C’est le plus grand des deux Thomas qui apporte le premier Easy Pieces, le deuxième album de Lloyd Cole And The Commotions, avant les vacances de Noël. En une semaine, le disque a circulé de mains en mains, dûment copié sur cassette. Le premier titre n’est sans doute pas le meilleur – ni de l’album, moins encore de son auteur – mais c’est le premier et le choc en résonne encore. Pour la toute première fois, comme chantait l’autre à peu près au même moment, mes goûts trop vieux de gamin trop jeune ne sont plus un obstacle mais un atout. Cette musique a un passé et des références : je les entends et les autres aussi. L’ironie littéraire, les inflexions de la voix – tout à coup, il n’est plus ridicule de parvenir à identifier Lou Reed ou Elvis – et même des clins d’œil que je m’autorise à détecter, à signaler même sans craindre de m’exposer. Oui, quand Lloyd Cole chante Baby you’re a rich man à la fin du morceau, il reprend le titre de la face B de All You Need Is Love, 1967 celle qu’on retrouve aussi sur Magical Mystery Tour, 1967 et confère ainsi un peu de sa grâce à ma beatlemania d’inadapté. Il y a une petite dose de venin et pas mal de mélancolie nichées au cœur de cette mélodie flamboyante : d’instinct, je devine que ce mélange curieux sera le mien pour les années à venir. Comme si la joie de la découverte et des engouements juvéniles devait demeurer teintée d’une tristesse poisseuse.

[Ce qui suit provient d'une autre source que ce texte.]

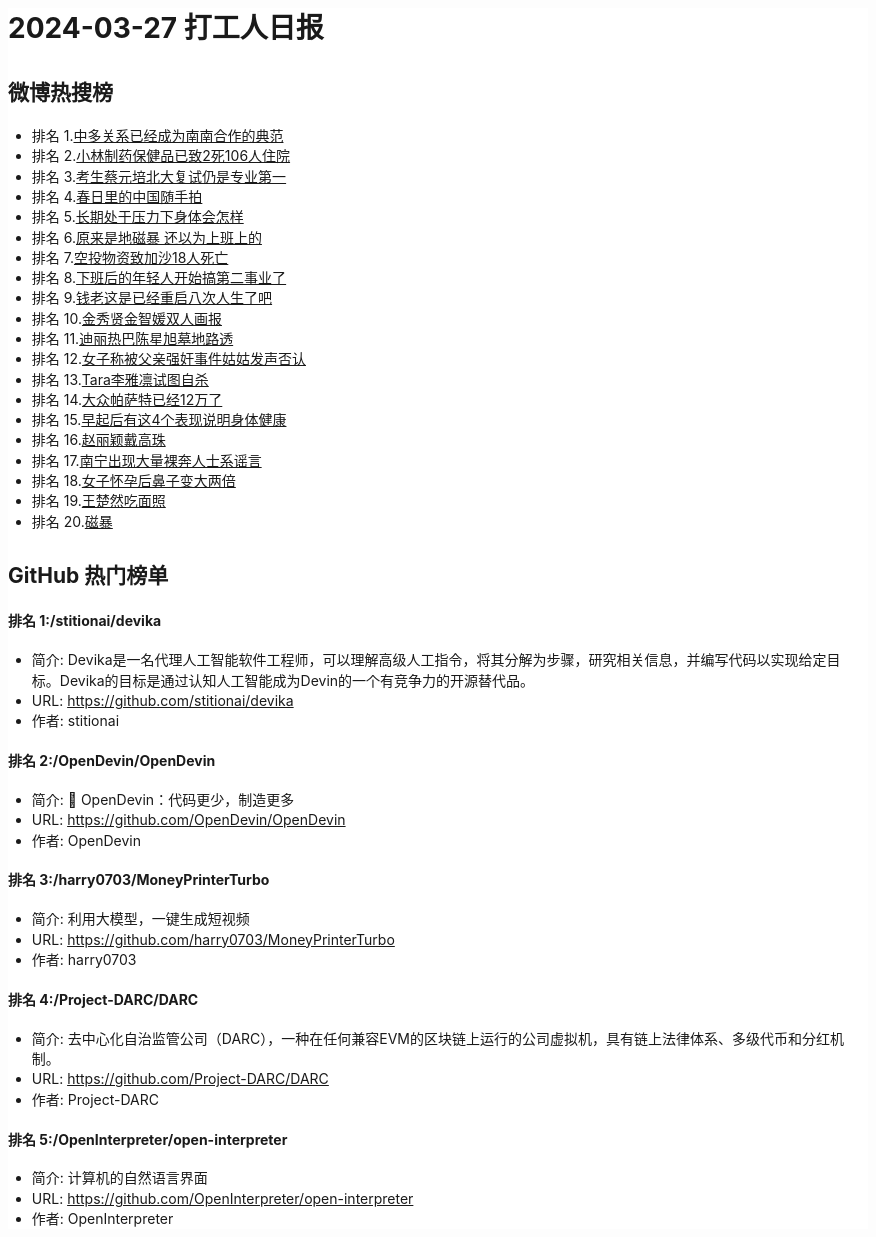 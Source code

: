 # 2024-03-27 打工人日报


## 微博热搜榜

- 排名 1.[中多关系已经成为南南合作的典范](https://s.weibo.com/weibo?q=中多关系已经成为南南合作的典范)
- 排名 2.[小林制药保健品已致2死106人住院](https://s.weibo.com/weibo?q=小林制药保健品已致2死106人住院)
- 排名 3.[考生蔡元培北大复试仍是专业第一](https://s.weibo.com/weibo?q=考生蔡元培北大复试仍是专业第一)
- 排名 4.[春日里的中国随手拍](https://s.weibo.com/weibo?q=春日里的中国随手拍)
- 排名 5.[长期处于压力下身体会怎样](https://s.weibo.com/weibo?q=长期处于压力下身体会怎样)
- 排名 6.[原来是地磁暴 还以为上班上的](https://s.weibo.com/weibo?q=原来是地磁暴还以为上班上的)
- 排名 7.[空投物资致加沙18人死亡](https://s.weibo.com/weibo?q=空投物资致加沙18人死亡)
- 排名 8.[下班后的年轻人开始搞第二事业了](https://s.weibo.com/weibo?q=下班后的年轻人开始搞第二事业了)
- 排名 9.[钱老这是已经重启八次人生了吧](https://s.weibo.com/weibo?q=钱老这是已经重启八次人生了吧)
- 排名 10.[金秀贤金智媛双人画报](https://s.weibo.com/weibo?q=金秀贤金智媛双人画报)
- 排名 11.[迪丽热巴陈星旭墓地路透](https://s.weibo.com/weibo?q=迪丽热巴陈星旭墓地路透)
- 排名 12.[女子称被父亲强奸事件姑姑发声否认](https://s.weibo.com/weibo?q=女子称被父亲强奸事件姑姑发声否认)
- 排名 13.[Tara李雅凛试图自杀](https://s.weibo.com/weibo?q=Tara李雅凛试图自杀)
- 排名 14.[大众帕萨特已经12万了](https://s.weibo.com/weibo?q=大众帕萨特已经12万了)
- 排名 15.[早起后有这4个表现说明身体健康](https://s.weibo.com/weibo?q=早起后有这4个表现说明身体健康)
- 排名 16.[赵丽颖戴高珠](https://s.weibo.com/weibo?q=赵丽颖戴高珠)
- 排名 17.[南宁出现大量裸奔人士系谣言](https://s.weibo.com/weibo?q=南宁出现大量裸奔人士系谣言)
- 排名 18.[女子怀孕后鼻子变大两倍](https://s.weibo.com/weibo?q=女子怀孕后鼻子变大两倍)
- 排名 19.[王楚然吃面照](https://s.weibo.com/weibo?q=王楚然吃面照)
- 排名 20.[磁暴](https://s.weibo.com/weibo?q=磁暴)
## GitHub 热门榜单

#### 排名 1:/stitionai/devika
- 简介: Devika是一名代理人工智能软件工程师，可以理解高级人工指令，将其分解为步骤，研究相关信息，并编写代码以实现给定目标。Devika的目标是通过认知人工智能成为Devin的一个有竞争力的开源替代品。
- URL: https://github.com/stitionai/devika
- 作者: stitionai 

#### 排名 2:/OpenDevin/OpenDevin
- 简介: 🐚 OpenDevin：代码更少，制造更多
- URL: https://github.com/OpenDevin/OpenDevin
- 作者: OpenDevin 

#### 排名 3:/harry0703/MoneyPrinterTurbo
- 简介: 利用大模型，一键生成短视频
- URL: https://github.com/harry0703/MoneyPrinterTurbo
- 作者: harry0703 

#### 排名 4:/Project-DARC/DARC
- 简介: 去中心化自治监管公司（DARC），一种在任何兼容EVM的区块链上运行的公司虚拟机，具有链上法律体系、多级代币和分红机制。
- URL: https://github.com/Project-DARC/DARC
- 作者: Project-DARC 

#### 排名 5:/OpenInterpreter/open-interpreter
- 简介: 计算机的自然语言界面
- URL: https://github.com/OpenInterpreter/open-interpreter
- 作者: OpenInterpreter 
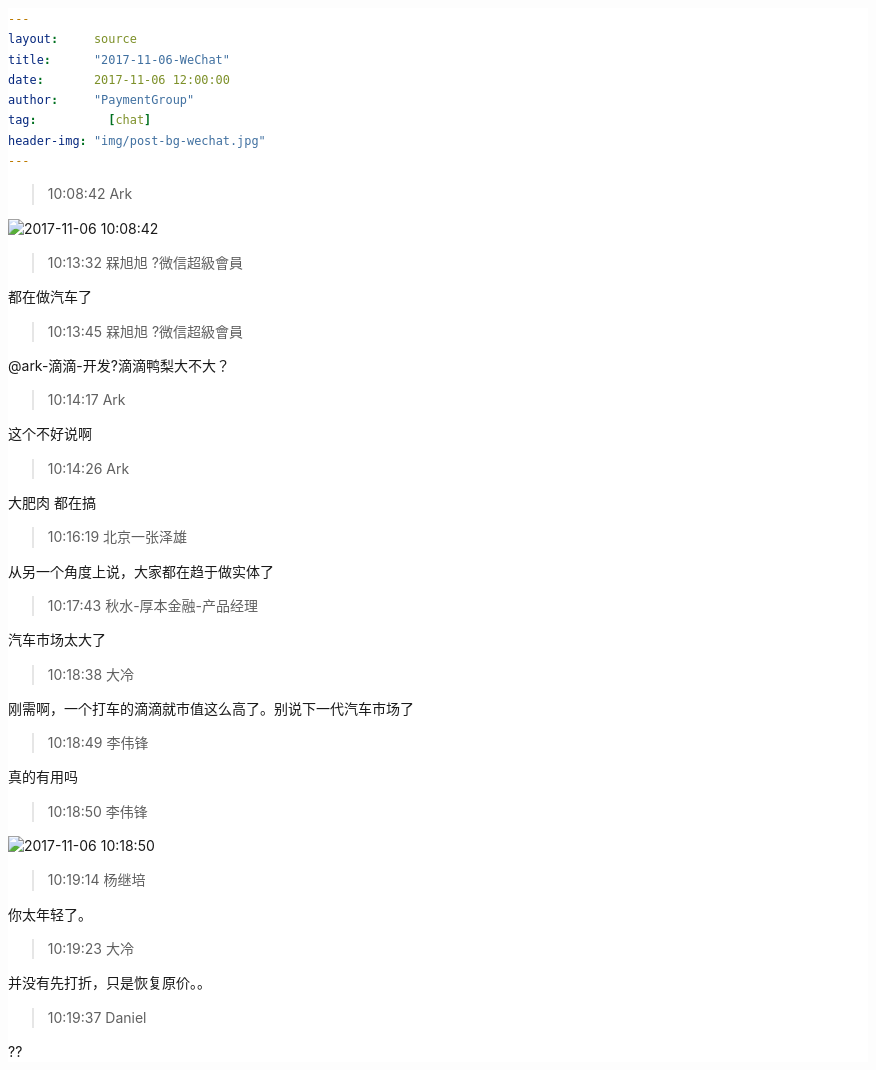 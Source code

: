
 ```yaml
---
layout:     source 
title:      "2017-11-06-WeChat"
date:       2017-11-06 12:00:00
author:     "PaymentGroup"
tag:		  [chat]
header-img: "img/post-bg-wechat.jpg"
---
```

> 10:08:42  Ark  
   
![2017-11-06 10:08:42](http://wechat.lixf.cn/img/20171106_100842.png) 
   
> 10:13:32  槑旭旭 ?微信超級會員  
   
都在做汽车了  
   
> 10:13:45  槑旭旭 ?微信超級會員  
   
@ark-滴滴-开发?滴滴鸭梨大不大？  
   
> 10:14:17  Ark  
   
这个不好说啊  
   
> 10:14:26  Ark  
   
大肥肉  都在搞  
   
> 10:16:19  北京一张泽雄  
   
从另一个角度上说，大家都在趋于做实体了  
   
> 10:17:43  秋水-厚本金融-产品经理  
   
汽车市场太大了  
   
> 10:18:38  大冷  
   
刚需啊，一个打车的滴滴就市值这么高了。别说下一代汽车市场了  
   
> 10:18:49  李伟锋  
   
真的有用吗  
   
> 10:18:50  李伟锋  
   
![2017-11-06 10:18:50](http://wechat.lixf.cn/img/20171106_101850.png) 
   
> 10:19:14  杨继培  
   
你太年轻了。  
   
> 10:19:23  大冷  
   
并没有先打折，只是恢复原价。。  
   
> 10:19:37  Daniel  
   
??  
    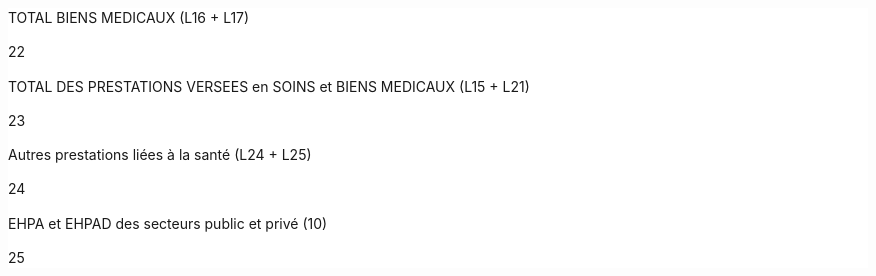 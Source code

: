 TOTAL BIENS MEDICAUX (L16 + L17)

</td>
      <td valign="top" width="96">
      </td><td valign="top" width="84">
      </td><td width="84" valign="top">
    </td></tr>
    <tr>
      <td valign="top" width="41">

22

</td>
      <td width="396" valign="top">

TOTAL DES PRESTATIONS VERSEES en SOINS et BIENS MEDICAUX (L15 + L21)

</td>
      <td valign="top" width="96">
      </td><td valign="top" width="84">
      </td><td valign="top" width="84">
    </td></tr>
    <tr>
      <td width="41" valign="top">

23

</td>
      <td valign="top" width="396">

Autres prestations liées à la santé (L24 + L25)

</td>
      <td width="96" valign="top">
      </td><td width="84" valign="top">
      </td><td valign="top" width="84">
    </td></tr>
    <tr>
      <td width="41" valign="top">

24

</td>
      <td valign="top" width="396">

EHPA et EHPAD des secteurs public et privé (10)

</td>
      <td valign="top" width="96">
      </td><td width="84" valign="top">
      </td><td width="84" valign="top">
    </td></tr>
    <tr>
      <td valign="top" width="41">

25

</td>
      <td width="396" valign="top">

Lloyd Cole & The Commotions
Lloyd Cole & The Commotions

Quelques semaines passent – le temps de se familiariser avec le reste de l’album – et l’intuition se confirme. Dramatiquement. En janvier 1986, Thomas meurt. Celui qui nous avait fait aimé Lloyd Cole et qui portait des cols roulés sombres pour mieux lui ressembler. C’est brutal, inexplicable – un AVC nocturne, c’est tout – et le reste de l’année s’écoule à écluser le deuil. La nature adolescente a horreur du vide et je prends peu à peu le point d’angle qu’il occupait au sein du carré préalablement formé. Nous nous efforçons de nous divertir un moment – toujours autour de la musique et des livres. Pour le 10 février, j’ai hérité de la place qu’il avait prise pour le concert de l’Olympia. C’est le Thomas survivant qui m’y accompagne pour ma première autorisation de sortie nocturne et parisienne sans supervision familiale. Je n’ai conservé presque aucun souvenir de la performance de Del Amitri en première partie – jamais écouté avant, jamais depuis. En revanche, installé au premier balcon sur la gauche de la scène, j’entends résonner, avec une intensité qui garantit la pérennité de la mémoire, l’entrée sur scène des Commotions et les premiers rythmes tonitruants de Rich, balancé plein pot en ouverture.  » Freine un peu Stephen Irvine : on n’est pas chez Van Halen !  » s’était même risqué à commenter, le mois suivant, l’auteur du compte-rendu du concert dans Rock & Folk, sans doute moins sensible que moi au charme débraillé de cette performance. La tragédie du deuil et l’euphorie de la découverte : pour les heures qui ont suivi et pour très longtemps, c’est sous ce double signe de l’ambivalence que se sont engagées mes plus grandes passions musicales.


Rich par Lloyd Cole & The Commotions est sorti en 1985 chez Polydor.